Transportation

New Bridge On Brays Bayou Officially Opens

The opening is part of a $220 million project to add 3,000 acres of greenspace and 150 miles of trails to connect Houston’s major bayous.

A new Brays Bayou bridge is officially open, part of a $220 million project to add 3,000 acres of greenspace and 150 miles of trails to connect Houston’s major bayous.

Mayor Sylvester Turner cut the ribbon on the Brays Bayou Greenway Bridge Monday, one of nine bridges set to be transformed to create the 150-mile network of connected parks and trails.

“Well-maintained parks and green spaces are key components to developing more complete communities across Houston, and Bayou Greenways 2020 is a big piece of that puzzle,” Turner said Monday.

Last summer, at least four bike and hike trails were opened along the Greens, Hunting and Sims bayous as part of this private-public partnership between the Houston Parks Board, the City of Houston and the Houston Parks and Recreation Department.

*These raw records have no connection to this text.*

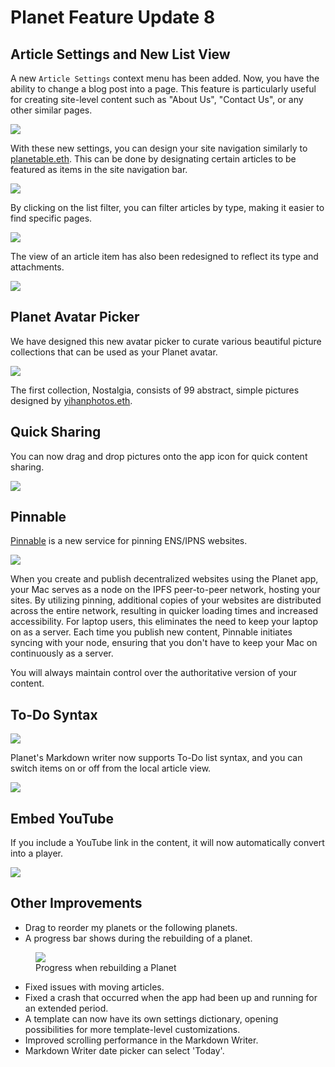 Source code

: # Planet Feature Update 8

## Article Settings and New List View

A new `Article Settings` context menu has been added. Now, you have the ability to change a blog post into a page. This feature is particularly useful for creating site-level content such as "About Us", "Contact Us", or any other similar pages.

![](article-settings.png)

With these new settings, you can design your site navigation similarly to [planetable.eth](https://planetable.eth.limo). This can be done by designating certain articles to be featured as items in the site navigation bar.

![](site-nav.png)

By clicking on the list filter, you can filter articles by type, making it easier to find specific pages.

![](filter.png)

The view of an article item has also been redesigned to reflect its type and attachments.

![](article-item-view.png)

## Planet Avatar Picker

We have designed this new avatar picker to curate various beautiful picture collections that can be used as your Planet avatar.

![](avatar-picker.png)

The first collection, Nostalgia, consists of 99 abstract, simple pictures designed by [yihanphotos.eth](https://yihanphotos.eth.limo).

## Quick Sharing

You can now drag and drop pictures onto the app icon for quick content sharing.

![](quick-sharing.png)

## Pinnable

[Pinnable](https://pinnable.xyz) is a new service for pinning ENS/IPNS websites.

![](pinned-with-pinnable.png)

When you create and publish decentralized websites using the Planet app, your Mac serves as a node on the IPFS peer-to-peer network, hosting your sites. By utilizing pinning, additional copies of your websites are distributed across the entire network, resulting in quicker loading times and increased accessibility. For laptop users, this eliminates the need to keep your laptop on as a server. Each time you publish new content, Pinnable initiates syncing with your node, ensuring that you don't have to keep your Mac on continuously as a server.

You will always maintain control over the authoritative version of your content.

## To-Do Syntax

![](writer-todo-syntax.png)

Planet's Markdown writer now supports To-Do list syntax, and you can switch items on or off from the local article view.

![](todo-syntax.png)

## Embed YouTube

If you include a YouTube link in the content, it will now automatically convert into a player.

![](youtube-autolink.png)

## Other Improvements

- Drag to reorder my planets or the following planets.
- A progress bar shows during the rebuilding of a planet.

<figure>
<img src="rebuild-progress.png">
<figcaption>Progress when rebuilding a Planet</figcaption>
</figure>

- Fixed issues with moving articles.
- Fixed a crash that occurred when the app had been up and running for an extended period.
- A template can now have its own settings dictionary, opening possibilities for more template-level customizations.
- Improved scrolling performance in the Markdown Writer.
- Markdown Writer date picker can select 'Today'.

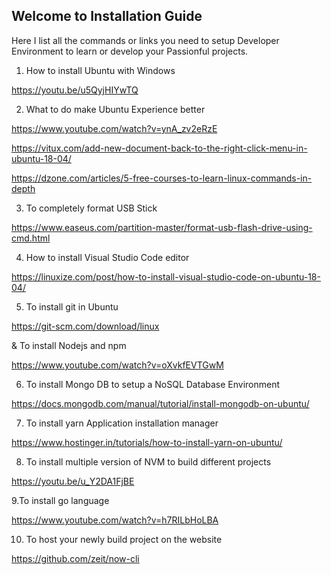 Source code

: ## Welcome to Installation Guide

Here I list all the commands or links you need to setup Developer Environment to learn or develop your Passionful projects.

1. How to install Ubuntu with Windows


https://youtu.be/u5QyjHIYwTQ

2. What to do make Ubuntu Experience better

https://www.youtube.com/watch?v=ynA_zv2eRzE

https://vitux.com/add-new-document-back-to-the-right-click-menu-in-ubuntu-18-04/

https://dzone.com/articles/5-free-courses-to-learn-linux-commands-in-depth

3. To completely format USB Stick

https://www.easeus.com/partition-master/format-usb-flash-drive-using-cmd.html

4. How to install Visual Studio Code editor 

https://linuxize.com/post/how-to-install-visual-studio-code-on-ubuntu-18-04/

5. To install git in Ubuntu

https://git-scm.com/download/linux

  & To install Nodejs and npm

https://www.youtube.com/watch?v=oXvkfEVTGwM


6. To install Mongo DB to setup a NoSQL Database Environment

https://docs.mongodb.com/manual/tutorial/install-mongodb-on-ubuntu/

7. To install yarn Application installation manager

https://www.hostinger.in/tutorials/how-to-install-yarn-on-ubuntu/

8. To install multiple version of NVM to build different projects

https://youtu.be/u_Y2DA1FjBE

9.To install go language

https://www.youtube.com/watch?v=h7RILbHoLBA

10. To host your newly build project on the website

https://github.com/zeit/now-cli



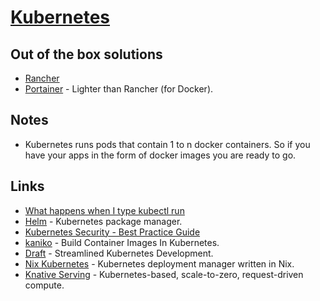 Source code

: # [Kubernetes](https://kubernetes.io/)
## Out of the box solutions
- [Rancher](https://rancher.com/kubernetes/)
- [Portainer](https://portainer.io) - Lighter than Rancher (for Docker).

## Notes
- Kubernetes runs pods that contain 1 to n docker containers. So if you have your apps in the form of docker images you are ready to go.

## Links
- [What happens when I type kubectl run](https://github.com/jamiehannaford/what-happens-when-k8s)
- [Helm](https://helm.sh/) - Kubernetes package manager.
- [Kubernetes Security - Best Practice Guide](https://github.com/freach/kubernetes-security-best-practice)
- [kaniko](https://github.com/GoogleContainerTools/kaniko) - Build Container Images In Kubernetes.
- [Draft](https://github.com/azure/draft) - Streamlined Kubernetes Development.
- [Nix Kubernetes](https://github.com/xtruder/nix-kubernetes) - Kubernetes deployment manager written in Nix.
- [Knative Serving](https://github.com/knative/serving#readme) - Kubernetes-based, scale-to-zero, request-driven compute. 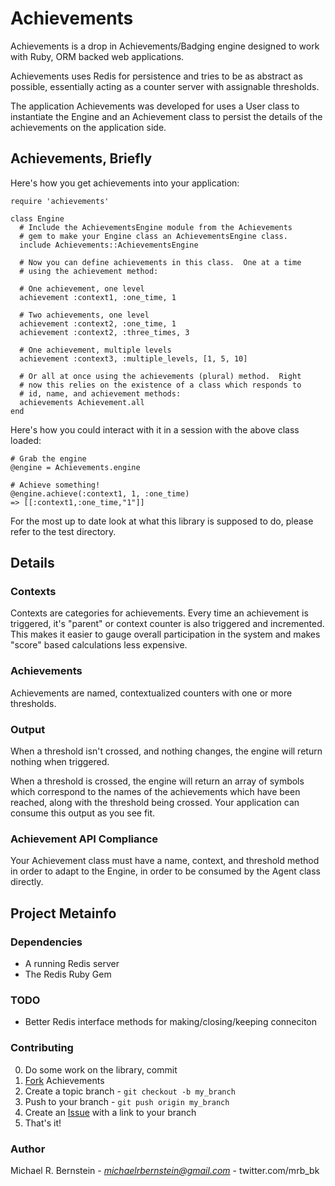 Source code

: # Achievements

Achievements is a drop in Achievements/Badging engine designed to work
with Ruby, ORM backed web applications.

Achievements uses Redis for persistence and tries to be as abstract as
possible, essentially acting as a counter server with assignable
thresholds.

The application Achievements was developed for uses a User class to
instantiate the Engine and an Achievement class to persist the details
of the achievements on the application side.

## Achievements, Briefly

Here's how you get achievements into your application:

    require 'achievements'

    class Engine
      # Include the AchievementsEngine module from the Achievements
      # gem to make your Engine class an AchievementsEngine class. 
      include Achievements::AchievementsEngine
      
      # Now you can define achievements in this class.  One at a time
      # using the achievement method:

      # One achievement, one level
      achievement :context1, :one_time, 1
      
      # Two achievements, one level
      achievement :context2, :one_time, 1
      achievement :context2, :three_times, 3

      # One achievement, multiple levels
      achievement :context3, :multiple_levels, [1, 5, 10]
      
      # Or all at once using the achievements (plural) method.  Right
      # now this relies on the existence of a class which responds to
      # id, name, and achievement methods:
      achievements Achievement.all
    end

Here's how you could interact with it in a session with the above
class loaded:

    # Grab the engine 
    @engine = Achievements.engine

    # Achieve something!
    @engine.achieve(:context1, 1, :one_time)
    => [[:context1,:one_time,"1"]]    

For the most up to date look at what this library is supposed to do,
please refer to the test directory.
    
## Details

### Contexts

Contexts are categories for achievements.  Every time an achievement
is triggered, it's "parent" or context counter is also triggered and
incremented.  This makes it easier to gauge overall participation in
the system and makes "score" based calculations less expensive.

### Achievements

Achievements are named, contextualized counters with one or more thresholds. 

### Output

When a threshold isn't crossed, and nothing changes, the engine will
return nothing when triggered.

When a threshold is crossed, the engine will return an array of
symbols which correspond to the names of the achievements which have
been reached, along with the threshold being crossed.  Your application can consume this output as you see
fit.

### Achievement API Compliance

Your Achievement class must have a name, context, and threshold method
in order to adapt to the Engine, in order to be consumed by the Agent
class directly.

## Project Metainfo

### Dependencies

* A running Redis server
* The Redis Ruby Gem

### TODO

* Better Redis interface methods for making/closing/keeping conneciton

### Contributing

0. Do some work on the library, commit
1. [Fork][1] Achievements
2. Create a topic branch - `git checkout -b my_branch`
3. Push to your branch - `git push origin my_branch`
4. Create an [Issue][2] with a link to your branch
5. That's it!

[1]: http://help.github.com/forking/
[2]: http://github.com/mrb/achievements/issues

### Author

Michael R. Bernstein - *michaelrbernstein@gmail.com* - twitter.com/mrb_bk
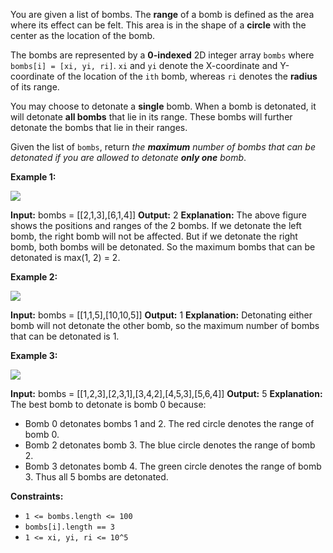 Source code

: 
You are given a list of bombs. The  **range**  of a bomb is defined as the area where its effect can be felt. This area is in the shape of a  **circle**  with the center as the location of the bomb.

The bombs are represented by a  **0-indexed**  2D integer array  `bombs`  where  `bombs[i] = [xi, yi, ri]`.  `xi`  and  `yi`  denote the X-coordinate and Y-coordinate of the location of the  `ith`  bomb, whereas  `ri`  denotes the  **radius**  of its range.

You may choose to detonate a  **single**  bomb. When a bomb is detonated, it will detonate  **all bombs**  that lie in its range. These bombs will further detonate the bombs that lie in their ranges.

Given the list of  `bombs`, return  _the  **maximum**  number of bombs that can be detonated if you are allowed to detonate  **only one**  bomb_.

**Example 1:**

![](https://assets.leetcode.com/uploads/2021/11/06/desmos-eg-3.png)

**Input:** bombs = [[2,1,3],[6,1,4]]
**Output:** 2
**Explanation:**
The above figure shows the positions and ranges of the 2 bombs.
If we detonate the left bomb, the right bomb will not be affected.
But if we detonate the right bomb, both bombs will be detonated.
So the maximum bombs that can be detonated is max(1, 2) = 2.

**Example 2:**

![](https://assets.leetcode.com/uploads/2021/11/06/desmos-eg-2.png)

**Input:** bombs = [[1,1,5],[10,10,5]]
**Output:** 1
**Explanation:** Detonating either bomb will not detonate the other bomb, so the maximum number of bombs that can be detonated is 1.

**Example 3:**

![](https://assets.leetcode.com/uploads/2021/11/07/desmos-eg1.png)

**Input:** bombs = [[1,2,3],[2,3,1],[3,4,2],[4,5,3],[5,6,4]]
**Output:** 5
**Explanation:**
The best bomb to detonate is bomb 0 because:
- Bomb 0 detonates bombs 1 and 2. The red circle denotes the range of bomb 0.
- Bomb 2 detonates bomb 3. The blue circle denotes the range of bomb 2.
- Bomb 3 detonates bomb 4. The green circle denotes the range of bomb 3.
  Thus all 5 bombs are detonated.

**Constraints:**

-   `1 <= bombs.length <= 100`
-   `bombs[i].length == 3`
-   `1 <= xi, yi, ri <= 10^5` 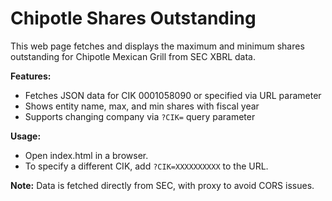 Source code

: # Chipotle Shares Outstanding

This web page fetches and displays the maximum and minimum shares outstanding for Chipotle Mexican Grill from SEC XBRL data.

**Features:**
- Fetches JSON data for CIK 0001058090 or specified via URL parameter
- Shows entity name, max, and min shares with fiscal year
- Supports changing company via `?CIK=` query parameter

**Usage:**
- Open index.html in a browser.
- To specify a different CIK, add `?CIK=XXXXXXXXXX` to the URL.

**Note:** Data is fetched directly from SEC, with proxy to avoid CORS issues.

The Bayou Greenways 2020 project also aims for 1.5 million Houstonians to live within 1.5 miles of the greenspace.

Monday’s unveiling was the latest in a series of celebrations as the city comes closer to completing the public-private partnership. Officials have said most of the project should be complete by the end of 2020.

Other celebrations for the project’s milestones include the Sights & Sounds music festival on April 4, headlined by rapper Bun B, and the Houston Art Bike Parade taking place on May 9.

In addition to the city and county, more than 200 donors contributed to the $220 million project, including $50 million from the Kinder Foundation. Last week, Precinct One Commissioner Rodney Ellis pledged more than $7 million to the project, contingent on approval from Harris County Commissioners Court.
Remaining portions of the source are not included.